My P scratches himself on the bottom and on the side of tha tank?
Is he sick? Someone said he may have ICK or something liek it.


----------



## outlook8 (Jun 30, 2003)

maybe he just has an itch :laugh: ...jk

does he have any white stuff on him? thats a sure sign of ick if he does, but other than that maybe he is just getting some dead scales off or something...

chris


----------



## AzNP (May 21, 2003)

can u actually c nething on the fish??like white spots???

and how often does he scratch himself??????


----------



## Killer (Oct 28, 2003)

When fish scratch themselves it can be a sign of ich forming. You'll notice small white spots on the skin of the fish, it almost looks like small white raised dots all over your fish. It can also be that the skin of your fish is irritated equivalent of a human scratching an arm. Fish just have to use something to itch because they have no hands. Is it showing any other signs of sickness?

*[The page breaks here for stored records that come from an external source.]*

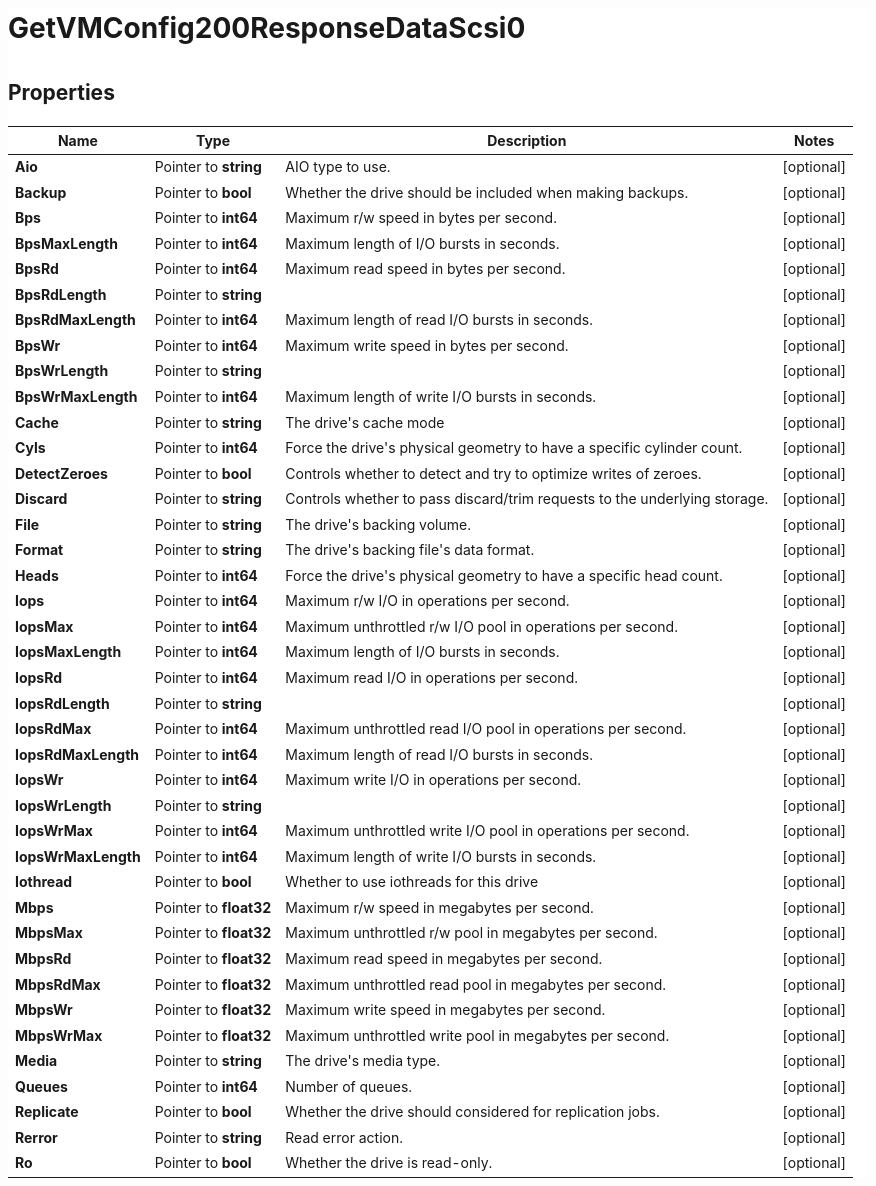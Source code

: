 # GetVMConfig200ResponseDataScsi0

## Properties

Name | Type | Description | Notes
------------ | ------------- | ------------- | -------------
**Aio** | Pointer to **string** | AIO type to use. | [optional] 
**Backup** | Pointer to **bool** | Whether the drive should be included when making backups. | [optional] 
**Bps** | Pointer to **int64** | Maximum r/w speed in bytes per second. | [optional] 
**BpsMaxLength** | Pointer to **int64** | Maximum length of I/O bursts in seconds. | [optional] 
**BpsRd** | Pointer to **int64** | Maximum read speed in bytes per second. | [optional] 
**BpsRdLength** | Pointer to **string** |  | [optional] 
**BpsRdMaxLength** | Pointer to **int64** | Maximum length of read I/O bursts in seconds. | [optional] 
**BpsWr** | Pointer to **int64** | Maximum write speed in bytes per second. | [optional] 
**BpsWrLength** | Pointer to **string** |  | [optional] 
**BpsWrMaxLength** | Pointer to **int64** | Maximum length of write I/O bursts in seconds. | [optional] 
**Cache** | Pointer to **string** | The drive&#39;s cache mode | [optional] 
**Cyls** | Pointer to **int64** | Force the drive&#39;s physical geometry to have a specific cylinder count. | [optional] 
**DetectZeroes** | Pointer to **bool** | Controls whether to detect and try to optimize writes of zeroes. | [optional] 
**Discard** | Pointer to **string** | Controls whether to pass discard/trim requests to the underlying storage. | [optional] 
**File** | Pointer to **string** | The drive&#39;s backing volume. | [optional] 
**Format** | Pointer to **string** | The drive&#39;s backing file&#39;s data format. | [optional] 
**Heads** | Pointer to **int64** | Force the drive&#39;s physical geometry to have a specific head count. | [optional] 
**Iops** | Pointer to **int64** | Maximum r/w I/O in operations per second. | [optional] 
**IopsMax** | Pointer to **int64** | Maximum unthrottled r/w I/O pool in operations per second. | [optional] 
**IopsMaxLength** | Pointer to **int64** | Maximum length of I/O bursts in seconds. | [optional] 
**IopsRd** | Pointer to **int64** | Maximum read I/O in operations per second. | [optional] 
**IopsRdLength** | Pointer to **string** |  | [optional] 
**IopsRdMax** | Pointer to **int64** | Maximum unthrottled read I/O pool in operations per second. | [optional] 
**IopsRdMaxLength** | Pointer to **int64** | Maximum length of read I/O bursts in seconds. | [optional] 
**IopsWr** | Pointer to **int64** | Maximum write I/O in operations per second. | [optional] 
**IopsWrLength** | Pointer to **string** |  | [optional] 
**IopsWrMax** | Pointer to **int64** | Maximum unthrottled write I/O pool in operations per second. | [optional] 
**IopsWrMaxLength** | Pointer to **int64** | Maximum length of write I/O bursts in seconds. | [optional] 
**Iothread** | Pointer to **bool** | Whether to use iothreads for this drive | [optional] 
**Mbps** | Pointer to **float32** | Maximum r/w speed in megabytes per second. | [optional] 
**MbpsMax** | Pointer to **float32** | Maximum unthrottled r/w pool in megabytes per second. | [optional] 
**MbpsRd** | Pointer to **float32** | Maximum read speed in megabytes per second. | [optional] 
**MbpsRdMax** | Pointer to **float32** | Maximum unthrottled read pool in megabytes per second. | [optional] 
**MbpsWr** | Pointer to **float32** | Maximum write speed in megabytes per second. | [optional] 
**MbpsWrMax** | Pointer to **float32** | Maximum unthrottled write pool in megabytes per second. | [optional] 
**Media** | Pointer to **string** | The drive&#39;s media type. | [optional] 
**Queues** | Pointer to **int64** | Number of queues. | [optional] 
**Replicate** | Pointer to **bool** | Whether the drive should considered for replication jobs. | [optional] 
**Rerror** | Pointer to **string** | Read error action. | [optional] 
**Ro** | Pointer to **bool** | Whether the drive is read-only. | [optional]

Cloudy eyes, loss of appetite, strange swimming behaviors, white stringy feces?


----------



## Jeeper (Dec 26, 2003)

that sux but its curable if you jump on it once you know its ich.


----------



## khuzhong (Apr 11, 2003)

he's itching.. or probably feels dirty..

Why do we scratch? 
nothing to worry about. mine do it too.. sometimes. if all your ps are doin it, you might wanna do a water change.. they could be tellin you that they feel dirty..
good luck man.


----------



## MStiers (Mar 21, 2003)

Scratching can be a sign of many things:
-Have an itch.
-Onsets of ich.
-Parasites in the tank. EX: Fish Lice.
-Bad water parameters. EX: High Ammonia.

Test your water parameters, do a water change, add some salt and raise your temperature to 80-82 degrees. Watch for parasites, mucus or slime on body and even little salt liek crystals on the body.


----------



## vlahos (Sep 7, 2003)

do a water test to see where your parameters are, and do a 20% water change. if he scratches constantly, it could be a sign of ick, but look for those white spots on him


----------



## Young Gotti (Jan 29, 2003)

If ur P is doing it frequently take a good look to see if u can see any white dots on it, or salt like things on it. If u do then turn the temp up to 84 and add salt. Leave ur temp up and salt in for a couple weeks to see if the Ick goes away.


----------



## DiXoN (Jan 31, 2003)

my p's do this every now and then and even after water changes its not often and they have no problems just an itch.
however if it is a regular thing you do need to look into it to find out more it could be some of the things advised above
dixon


----------



## Guest (Jan 23, 2004)

> My P is scratching himself on the bottom


Does he scratch himself while he's watching TV in his underwear? 
That's what I do








Give him beer and put the NASCAR race on, he'll be fine.


----------



## crownfire (Nov 25, 2003)

Does he open his jaw as if he is stretching it? If so, this in addition to the scratching could be gill flukes, which cant be seen by the naked eye. I just treated my elong for this parasite. I used coppersafe and antibiotics for 15 day's. He now shows not signs or symptons as before. Be as sure as you can before treating with med's. Good luck!


----------